##### SUPPLIED MATERIAL
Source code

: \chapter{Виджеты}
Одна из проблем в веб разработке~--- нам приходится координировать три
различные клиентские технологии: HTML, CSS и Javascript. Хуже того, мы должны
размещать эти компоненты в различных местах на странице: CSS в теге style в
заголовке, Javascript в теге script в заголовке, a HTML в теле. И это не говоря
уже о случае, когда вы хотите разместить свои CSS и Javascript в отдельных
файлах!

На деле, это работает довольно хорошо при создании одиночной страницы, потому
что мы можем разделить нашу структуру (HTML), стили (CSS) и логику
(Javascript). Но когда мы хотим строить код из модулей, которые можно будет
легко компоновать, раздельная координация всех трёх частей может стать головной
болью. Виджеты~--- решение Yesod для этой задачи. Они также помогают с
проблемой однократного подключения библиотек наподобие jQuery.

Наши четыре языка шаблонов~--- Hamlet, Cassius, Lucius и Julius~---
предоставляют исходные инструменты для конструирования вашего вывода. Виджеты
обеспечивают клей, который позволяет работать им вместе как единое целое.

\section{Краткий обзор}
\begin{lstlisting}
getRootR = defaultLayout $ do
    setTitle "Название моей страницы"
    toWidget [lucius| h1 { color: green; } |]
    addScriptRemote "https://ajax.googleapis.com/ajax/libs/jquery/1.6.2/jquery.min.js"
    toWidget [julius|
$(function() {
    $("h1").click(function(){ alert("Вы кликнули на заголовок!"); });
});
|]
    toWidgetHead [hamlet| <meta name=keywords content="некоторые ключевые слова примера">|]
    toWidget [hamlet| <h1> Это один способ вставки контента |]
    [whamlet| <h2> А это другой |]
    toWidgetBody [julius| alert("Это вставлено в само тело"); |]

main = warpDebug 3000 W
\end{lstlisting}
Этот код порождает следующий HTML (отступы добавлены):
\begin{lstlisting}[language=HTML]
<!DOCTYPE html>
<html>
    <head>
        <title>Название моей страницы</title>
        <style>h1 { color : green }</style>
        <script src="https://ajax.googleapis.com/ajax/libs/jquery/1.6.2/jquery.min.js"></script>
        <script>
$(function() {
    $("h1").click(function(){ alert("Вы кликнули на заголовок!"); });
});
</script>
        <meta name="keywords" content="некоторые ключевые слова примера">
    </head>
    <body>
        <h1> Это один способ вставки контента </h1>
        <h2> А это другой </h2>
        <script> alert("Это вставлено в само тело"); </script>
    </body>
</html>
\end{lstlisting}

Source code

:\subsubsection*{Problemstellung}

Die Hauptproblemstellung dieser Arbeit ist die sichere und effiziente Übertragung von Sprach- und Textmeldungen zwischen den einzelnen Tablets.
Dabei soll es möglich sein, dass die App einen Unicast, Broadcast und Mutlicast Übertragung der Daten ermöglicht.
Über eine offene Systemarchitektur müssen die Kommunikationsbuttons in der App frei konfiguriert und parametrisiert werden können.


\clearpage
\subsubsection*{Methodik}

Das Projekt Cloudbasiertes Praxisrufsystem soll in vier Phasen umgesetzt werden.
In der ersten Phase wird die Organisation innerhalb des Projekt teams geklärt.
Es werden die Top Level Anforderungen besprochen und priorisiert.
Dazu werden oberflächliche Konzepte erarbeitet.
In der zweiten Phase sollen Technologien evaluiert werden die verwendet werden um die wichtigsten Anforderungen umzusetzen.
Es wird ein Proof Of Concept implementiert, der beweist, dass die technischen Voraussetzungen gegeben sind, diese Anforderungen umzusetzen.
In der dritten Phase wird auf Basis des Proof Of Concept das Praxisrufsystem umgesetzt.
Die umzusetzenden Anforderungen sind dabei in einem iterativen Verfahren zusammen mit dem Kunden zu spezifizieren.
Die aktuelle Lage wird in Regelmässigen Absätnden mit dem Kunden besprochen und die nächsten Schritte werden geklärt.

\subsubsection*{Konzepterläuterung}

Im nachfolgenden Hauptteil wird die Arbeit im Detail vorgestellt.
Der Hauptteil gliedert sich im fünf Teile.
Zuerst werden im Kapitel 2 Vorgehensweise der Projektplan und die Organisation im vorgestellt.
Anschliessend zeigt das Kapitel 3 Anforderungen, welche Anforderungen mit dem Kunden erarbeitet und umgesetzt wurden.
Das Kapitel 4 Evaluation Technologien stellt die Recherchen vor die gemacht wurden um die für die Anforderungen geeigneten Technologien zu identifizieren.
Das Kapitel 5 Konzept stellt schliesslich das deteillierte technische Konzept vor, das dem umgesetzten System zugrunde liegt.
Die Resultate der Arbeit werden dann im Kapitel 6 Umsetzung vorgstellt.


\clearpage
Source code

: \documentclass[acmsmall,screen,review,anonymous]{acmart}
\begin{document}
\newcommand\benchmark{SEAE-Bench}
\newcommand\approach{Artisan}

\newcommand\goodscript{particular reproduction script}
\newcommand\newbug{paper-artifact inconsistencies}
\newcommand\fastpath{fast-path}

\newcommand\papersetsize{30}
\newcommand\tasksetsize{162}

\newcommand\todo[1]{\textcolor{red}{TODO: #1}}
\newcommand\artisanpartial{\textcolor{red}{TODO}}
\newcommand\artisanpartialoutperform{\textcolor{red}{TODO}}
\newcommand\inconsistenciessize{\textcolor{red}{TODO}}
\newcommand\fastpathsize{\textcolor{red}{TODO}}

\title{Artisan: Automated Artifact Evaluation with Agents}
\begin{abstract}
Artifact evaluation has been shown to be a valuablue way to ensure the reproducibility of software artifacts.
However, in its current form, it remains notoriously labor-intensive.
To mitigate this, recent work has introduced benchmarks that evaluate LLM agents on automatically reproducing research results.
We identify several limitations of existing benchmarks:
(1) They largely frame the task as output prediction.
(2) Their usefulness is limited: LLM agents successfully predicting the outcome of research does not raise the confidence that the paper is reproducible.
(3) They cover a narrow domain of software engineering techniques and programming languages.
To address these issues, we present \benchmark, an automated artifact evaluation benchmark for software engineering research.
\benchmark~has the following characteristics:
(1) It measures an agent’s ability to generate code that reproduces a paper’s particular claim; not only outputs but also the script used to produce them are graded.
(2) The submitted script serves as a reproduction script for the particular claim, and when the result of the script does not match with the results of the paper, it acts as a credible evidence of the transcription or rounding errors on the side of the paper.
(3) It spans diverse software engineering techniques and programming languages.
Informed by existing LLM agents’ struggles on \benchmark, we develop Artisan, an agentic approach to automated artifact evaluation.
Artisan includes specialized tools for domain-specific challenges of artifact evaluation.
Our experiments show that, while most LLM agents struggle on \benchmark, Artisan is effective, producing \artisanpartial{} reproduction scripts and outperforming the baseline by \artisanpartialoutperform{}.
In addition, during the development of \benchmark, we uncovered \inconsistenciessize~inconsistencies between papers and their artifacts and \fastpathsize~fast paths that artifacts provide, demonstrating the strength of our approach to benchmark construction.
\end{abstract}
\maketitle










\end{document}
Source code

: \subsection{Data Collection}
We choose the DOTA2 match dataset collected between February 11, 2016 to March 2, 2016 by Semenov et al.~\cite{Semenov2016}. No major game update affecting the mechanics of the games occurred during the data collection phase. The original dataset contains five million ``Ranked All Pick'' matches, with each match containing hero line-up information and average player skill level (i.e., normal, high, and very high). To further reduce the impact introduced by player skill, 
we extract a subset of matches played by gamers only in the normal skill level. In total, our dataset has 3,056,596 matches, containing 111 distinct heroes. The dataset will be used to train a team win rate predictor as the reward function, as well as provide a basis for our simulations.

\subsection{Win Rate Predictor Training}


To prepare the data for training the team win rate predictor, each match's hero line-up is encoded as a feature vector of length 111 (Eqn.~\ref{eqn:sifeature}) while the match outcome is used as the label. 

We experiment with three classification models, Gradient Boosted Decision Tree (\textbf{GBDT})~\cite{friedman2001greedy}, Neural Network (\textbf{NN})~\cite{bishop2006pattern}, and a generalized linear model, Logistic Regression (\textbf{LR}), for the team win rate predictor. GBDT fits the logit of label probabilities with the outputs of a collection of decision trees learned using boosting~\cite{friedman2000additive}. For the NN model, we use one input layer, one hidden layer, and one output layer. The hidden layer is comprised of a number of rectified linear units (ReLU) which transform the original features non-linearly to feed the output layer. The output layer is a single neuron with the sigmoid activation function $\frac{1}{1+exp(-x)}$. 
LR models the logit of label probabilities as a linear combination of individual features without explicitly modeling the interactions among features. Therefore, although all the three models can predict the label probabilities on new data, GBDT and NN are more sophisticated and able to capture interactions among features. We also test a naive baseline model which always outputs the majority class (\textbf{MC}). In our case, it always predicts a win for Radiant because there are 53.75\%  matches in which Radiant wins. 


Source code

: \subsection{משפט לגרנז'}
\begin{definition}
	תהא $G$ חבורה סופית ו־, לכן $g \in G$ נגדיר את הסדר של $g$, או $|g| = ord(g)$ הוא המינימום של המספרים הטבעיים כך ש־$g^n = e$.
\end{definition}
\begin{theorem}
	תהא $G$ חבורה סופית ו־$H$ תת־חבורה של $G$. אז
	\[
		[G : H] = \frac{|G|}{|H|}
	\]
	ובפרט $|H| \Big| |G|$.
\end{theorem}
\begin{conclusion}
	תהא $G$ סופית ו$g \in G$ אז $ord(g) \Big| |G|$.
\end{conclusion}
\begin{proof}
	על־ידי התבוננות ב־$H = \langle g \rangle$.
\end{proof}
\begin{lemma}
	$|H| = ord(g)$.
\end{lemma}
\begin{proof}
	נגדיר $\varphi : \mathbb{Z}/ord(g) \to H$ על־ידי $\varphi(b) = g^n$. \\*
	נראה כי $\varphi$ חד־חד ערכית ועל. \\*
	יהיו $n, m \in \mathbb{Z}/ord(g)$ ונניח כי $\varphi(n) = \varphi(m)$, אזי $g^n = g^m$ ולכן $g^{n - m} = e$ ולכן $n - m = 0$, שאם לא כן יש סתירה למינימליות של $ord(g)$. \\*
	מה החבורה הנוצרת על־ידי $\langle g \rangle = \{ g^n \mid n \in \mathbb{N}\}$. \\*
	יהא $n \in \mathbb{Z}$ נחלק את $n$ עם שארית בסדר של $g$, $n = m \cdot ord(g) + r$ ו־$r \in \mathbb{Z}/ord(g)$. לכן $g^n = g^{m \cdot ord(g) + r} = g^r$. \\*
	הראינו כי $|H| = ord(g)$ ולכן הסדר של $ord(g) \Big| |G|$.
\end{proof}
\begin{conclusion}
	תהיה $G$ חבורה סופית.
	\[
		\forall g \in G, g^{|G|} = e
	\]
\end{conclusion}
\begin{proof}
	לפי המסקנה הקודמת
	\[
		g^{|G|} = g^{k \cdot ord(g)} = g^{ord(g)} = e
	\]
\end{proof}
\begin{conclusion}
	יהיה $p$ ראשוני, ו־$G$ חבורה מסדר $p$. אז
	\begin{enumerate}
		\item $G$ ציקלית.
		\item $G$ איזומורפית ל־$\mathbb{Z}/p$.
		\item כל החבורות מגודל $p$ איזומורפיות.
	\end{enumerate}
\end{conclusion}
##########
* **REQUIRED WORK**
Where the string "each" occurs in a line of the material above, copy the whole line.

* **RESPONSE BOX**
We choose the DOTA2 match dataset collected between February 11, 2016 to March 2, 2016 by Semenov et al.~\cite{Semenov2016}. No major game update affecting the mechanics of the games occurred during the data collection phase. The original dataset contains five million ``Ranked All Pick'' matches, with each match containing hero line-up information and average player skill level (i.e., normal, high, and very high). To further reduce the impact introduced by player skill, 
To prepare the data for training the team win rate predictor, each match's hero line-up is encoded as a feature vector of length 111 (Eqn.~\ref{eqn:sifeature}) while the match outcome is used as the label. 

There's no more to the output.